What gave you the impression that a USB cable is just a bunch of wires? On higher end charging cables you'll always find an e-marker chip, as high wattage USB PD requires an electronically marked EPR cable. 

 

E.g. this one has a 48 MHz Cortex-M0 CPU, 32 KB flash memory and 4 KB SRAM. 

  Reveal hidden contents

 

https://www.chargerlab.com/diy-teardown-of-thunderbolt-4-240w-usb-c-cable/

 

Well, I only recently (i.e. the past month) became aware of PCBs in cables because of an LTT video. Cables haven't exactly been on my radar - I'm not THAT much of a geek! Also, when I did a couple of searches about PCBs in USB cables, I found nothing. After I opened it up is when I found IMAGES showing a PCB.  Thus, I have to ask when Google fails me...or my search terms do.

 

48 minutes ago, Blue4130 said:

The only thing on the pcb is a resistor. You killed a decently fine cable.

47 minutes ago, da na said:

Seems like a false positive. Cables can be built in numerous ways, with or without PCBs, but one thing's for sure: There's no silicon logic on that PCB. It is incapable of installing malware on its own.

Sigh, I didn't kill the cable - it still works. I'll just tape it up with electrician's tape.

And what of the OTHER A to C cable that did NOT get "detected"? Can such a cable work at expected speeds without a PCB?

[Blue4130]

2 minutes ago, RevGAM said:

And what of the OTHER A to C cable that did NOT get "detected"? Can such a cable work at expected speeds without a PCB?

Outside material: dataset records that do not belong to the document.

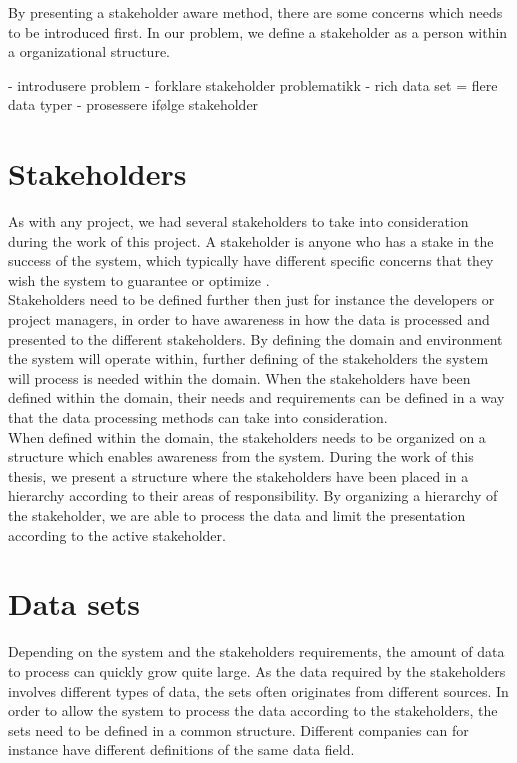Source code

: By presenting a stakeholder aware method, there are some concerns which needs
to be introduced first. In our problem, we define a stakeholder as a person
within a organizational structure. 

- introdusere problem
- forklare stakeholder problematikk
- rich data set = flere data typer
- prosessere ifølge stakeholder


\section{Stakeholders} %
\label{sec:intro_stakeholders}  
As with any project, we had several stakeholders to take into consideration
during the work of this project. A stakeholder is anyone who has a stake in 
the success of the system, which typically have different specific concerns 
that they wish the system to guarantee or optimize 
\cite{Bass:2012:SAP:2392670}.\\

Stakeholders need to be defined further then just for instance the developers
or project managers, in order to have awareness in how the data is processed 
and presented to the different stakeholders. 
By defining the domain and environment the system will
operate within, further defining of the stakeholders the system will process 
is needed within the domain. When the stakeholders have been defined within 
the domain, their needs and requirements can be defined in a way that the data 
processing methods can take into consideration. \\

When defined within the domain, the stakeholders needs to be organized on a 
structure which enables awareness from the system. During the work of this 
thesis, we present a structure where the stakeholders have been placed in a 
hierarchy according to their areas of responsibility. By organizing a 
hierarchy of the stakeholder, we are able to process the data and limit the 
presentation according to the active stakeholder. 

\section{Data sets} %
\label{sec:intro_data_sets}
Depending on the system and the stakeholders requirements, the amount of data
to process can quickly grow quite large. As the data required by the
stakeholders involves different types of data, the sets often originates from
different sources. In order to allow the system to process the data according
to the stakeholders, the sets need to be defined in a common structure.
Different companies can for instance have different definitions of the same
data field.


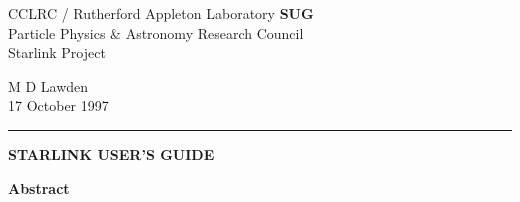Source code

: \documentclass[twoside]{article}
\newcommand{\stardocauthors}   {M D Lawden}
\newcommand{\stardocdate}      {17 October 1997}
\newenvironment{latexonly}{}{}
\begin{document}
\thispagestyle{empty}

\begin{latexonly}
   {\small CCLRC / {\sc Rutherford Appleton Laboratory} \hfill {\bf SUG}}\\
   {Particle Physics \& Astronomy Research Council}\\
   {Starlink Project\\}
   \begin{flushright}
   \stardocauthors\\
   \stardocdate
   \end{flushright}
   \vspace{-4mm}
   \rule{\textwidth}{0.5mm}
   \vspace{5mm}
   \begin{center}
   {\LARGE\bf  STARLINK USER'S GUIDE}
   \end{center}
   \vspace{5mm}

   \vspace{10mm}
   \begin{center}
      {\Large\bf Abstract}
   \end{center}
\end{latexonly}
\end{document}
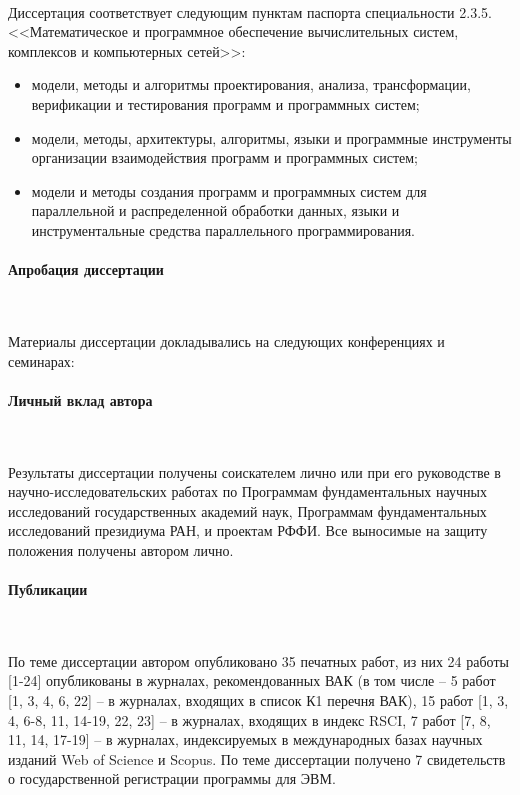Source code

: \documentclass[a4paper,14pt]{extarticle}                     %
\theoremstyle{plain}                                         %
\begin{document}
\

Диссертация соответствует следующим пунктам паспорта специальности 2.3.5. <<Математическое и программное обеспечение вычислительных систем, комплексов и компьютерных сетей>>:
\begin{itemize}[noitemsep,topsep=0pt,parsep=0pt,partopsep=0pt]
\item модели, методы и алгоритмы проектирования, анализа, трансформации, верификации и тестирования программ и программных систем;
\item модели, методы, архитектуры, алгоритмы, языки и программные инструменты организации взаимодействия программ и программных систем;
\item модели и методы создания программ и программных систем для параллельной и распределенной обработки данных, языки и инструментальные средства параллельного программирования.
\end{itemize}

\paragraph{Апробация диссертации}

\

Материалы диссертации докладывались на следующих конференциях и семинарах:
\begin{itemize}[noitemsep,topsep=0pt,parsep=0pt,partopsep=0pt]

\end{itemize}

\paragraph{Личный вклад автора} 

\

Результаты диссертации получены соискателем лично или при его руководстве в научно-исследовательских работах по Программам фундаментальных научных исследований государственных академий наук, Программам фундаментальных исследований президиума РАН, и проектам РФФИ.
Все выносимые на защиту положения получены автором лично.

\paragraph{Публикации} 

\

По теме диссертации автором опубликовано 35 печатных работ, из них 24 работы [1-24] опубликованы в журналах, рекомендованных ВАК (в том числе -- 5 работ [1, 3, 4, 6, 22] -- в журналах, входящих в список К1 перечня ВАК), 15 работ [1, 3, 4, 6-8, 11, 14-19, 22, 23] -- в журналах, входящих в индекс RSCI, 7 работ [7, 8, 11, 14, 17-19] -- в журналах, индексируемых в международных базах научных изданий Web of Science и Scopus.
По теме диссертации получено 7 свидетельств о государственной регистрации программы для ЭВМ.
\end{document}
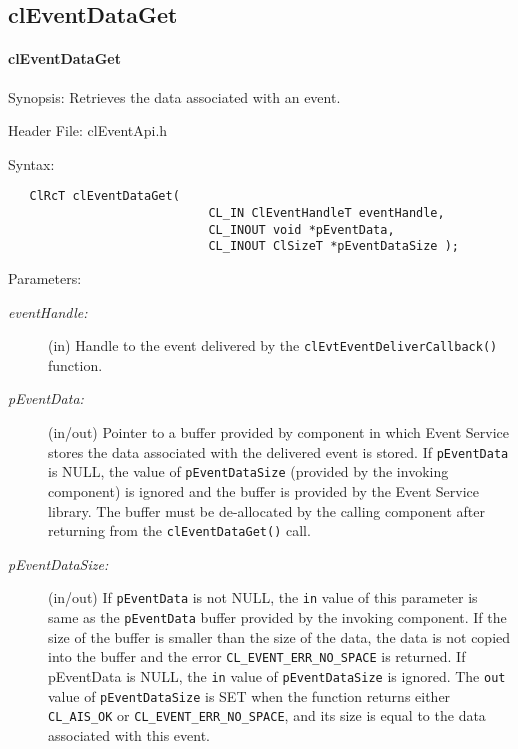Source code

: \begin{flushleft}
\subsection{clEventDataGet}
\hypertarget{pageem111}{}\paragraph{cl\-Event\-Data\-Get}\label{pageem111}
\begin{Desc}
\item[Synopsis:]Retrieves the data associated with an event.\end{Desc}
\begin{Desc}
\item[Header File:]clEventApi.h\end{Desc}
\begin{Desc}
\item[Syntax:]

\footnotesize\begin{verbatim}   ClRcT clEventDataGet(
              				CL_IN ClEventHandleT eventHandle,
              				CL_INOUT void *pEventData,
              				CL_INOUT ClSizeT *pEventDataSize );
\end{verbatim}
\normalsize
\end{Desc}
\begin{Desc}
\item[Parameters:]
\begin{description}
\item[{\em event\-Handle:}](in) Handle to the event delivered by the {\tt{clEvtEventDeliverCallback()}} function.\par
 \par
 \item[{\em p\-Event\-Data:}](in/out) Pointer to a buffer provided by component in which Event Service stores the data associated with the delivered 
 event is stored. If {\tt{pEventData}} is NULL, the value of {\tt{pEventDataSize}} (provided by the invoking component) is ignored and the buffer is 
 provided by the Event Service library. The buffer must be de-allocated by the calling component after returning from the {\tt{clEventDataGet()}} call. 
 
 \item[{\em p\-Event\-Data\-Size:}](in/out) If {\tt{pEventData}} is not NULL, the {\tt{in}} value of this parameter is same as the {\tt{pEventData}} 
 buffer  provided by the  invoking component. 
If the size of the buffer is smaller than the size of the data, the data is not copied into the buffer and the error 
{\tt{CL\_\-EVENT\_\-ERR\_\-NO\_\-SPACE}} is returned. 
If pEventData is NULL, the {\tt{in}} value of {\tt{pEventDataSize}} is ignored. The {\tt{out}} value of {\tt{pEventDataSize}} is SET when the function 
returns either {\tt{CL\_\-AIS\_\-OK}} or {\tt{CL\_\-EVENT\_\-ERR\_\-NO\_\-SPACE}}, and its size is equal to the data associated with this event. 


\end{description}
\end{Desc}
\end{flushleft}
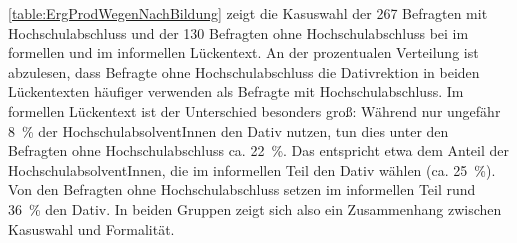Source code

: \autoref{table:ErgProdWegenNachBildung} zeigt die Kasuswahl der 267 Befragten mit Hochschulabschluss und der 130 Befragten ohne Hochschulabschluss bei \wegen{} im formellen und im informellen Lückentext. 
An der prozentualen Verteilung ist abzulesen, dass Befragte ohne Hochschulabschluss die Dativrektion in beiden Lückentexten häufiger verwenden als Befragte mit Hochschulabschluss. 
Im formellen Lückentext ist der Unterschied besonders groß: 
Während nur ungefähr 8~\% der HochschulabsolventInnen den Dativ nutzen, tun dies unter den Befragten ohne Hochschulabschluss ca. 22~\%. 
Das entspricht etwa dem Anteil der HochschulabsolventInnen, die im informellen Teil den Dativ wählen (ca. 25~\%). 
Von den Befragten ohne Hochschulabschluss setzen im informellen Teil rund 36~\% den Dativ. 
In beiden Gruppen zeigt sich also ein Zusammenhang zwischen Kasuswahl und Formalität. 
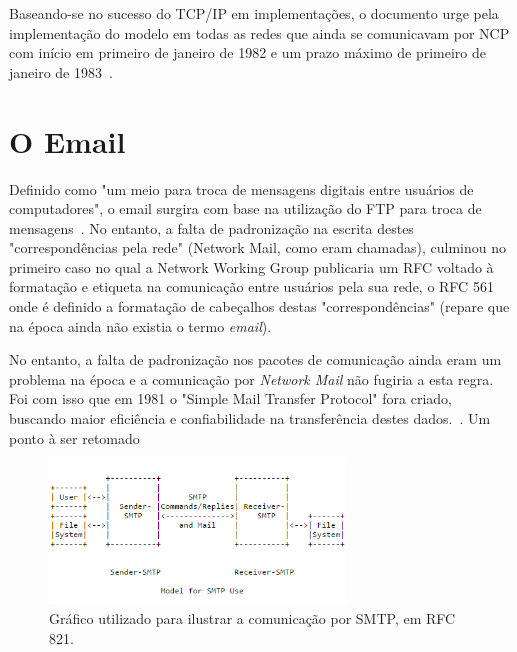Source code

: \documentclass[conference]{IEEEtran}
\begin{document}
  Baseando-se no sucesso do TCP/IP em implementações, o documento urge pela implementação do modelo em todas as redes que ainda se comunicavam por NCP com início em primeiro de janeiro de 1982 e um prazo máximo de primeiro de janeiro  de 1983~\cite{rfc801}.
  

\section{O Email}

	Definido como "um meio para troca de mensagens digitais entre usuários de computadores", o email surgira com base na utilização do FTP para troca de mensagens~\cite{rfc561}. No entanto, a falta de padronização na escrita destes "correspondências pela rede" (Network Mail, como eram chamadas), culminou no primeiro caso no qual a Network Working Group publicaria um RFC voltado à formatação e etiqueta na comunicação entre usuários pela sua rede, o RFC 561 onde é definido a formatação de cabeçalhos destas "correspondências" (repare que na época ainda não existia o termo \emph{email}).~\cite{rfc561}
	
	No entanto, a falta de padronização nos pacotes de comunicação ainda eram um problema na época e a comunicação por \emph{Network Mail} não fugiria a esta regra. Foi com isso que em 1981 o "Simple Mail Transfer Protocol" fora criado, buscando maior eficiência e confiabilidade na transferência destes dados.~\cite{rfc788}. Um ponto à ser retomado 
	
\begin{figure}[h]
	\centering
	\includegraphics[width=3.1in]{smtp}
	\caption{Gráfico utilizado para ilustrar a comunicação por SMTP,
	em RFC 821.~\cite{rfc821}}
	\label{smtp_fig}
\end{figure}
\end{document}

Yes. That type C cable only has the pcb because the pins are too small and fragile to wire to directly. The PCB gives the maker something with more support to solder to.  Type A cables use significantly larger pins and wires that can support themselves.

[GuiltySpark_]

A lot can go on in good cables. 

 

https://www.zmescience.com/science/news-science/x-rays-usb-c-cables/

[RevGAM]

32 minutes ago, GuiltySpark_ said:

A lot can go on in good cables. 

 

https://www.zmescience.com/science/news-science/x-rays-usb-c-cables/

That reminds me - I saw the video where they were scanning those cables. It was really much more interesting than still photos!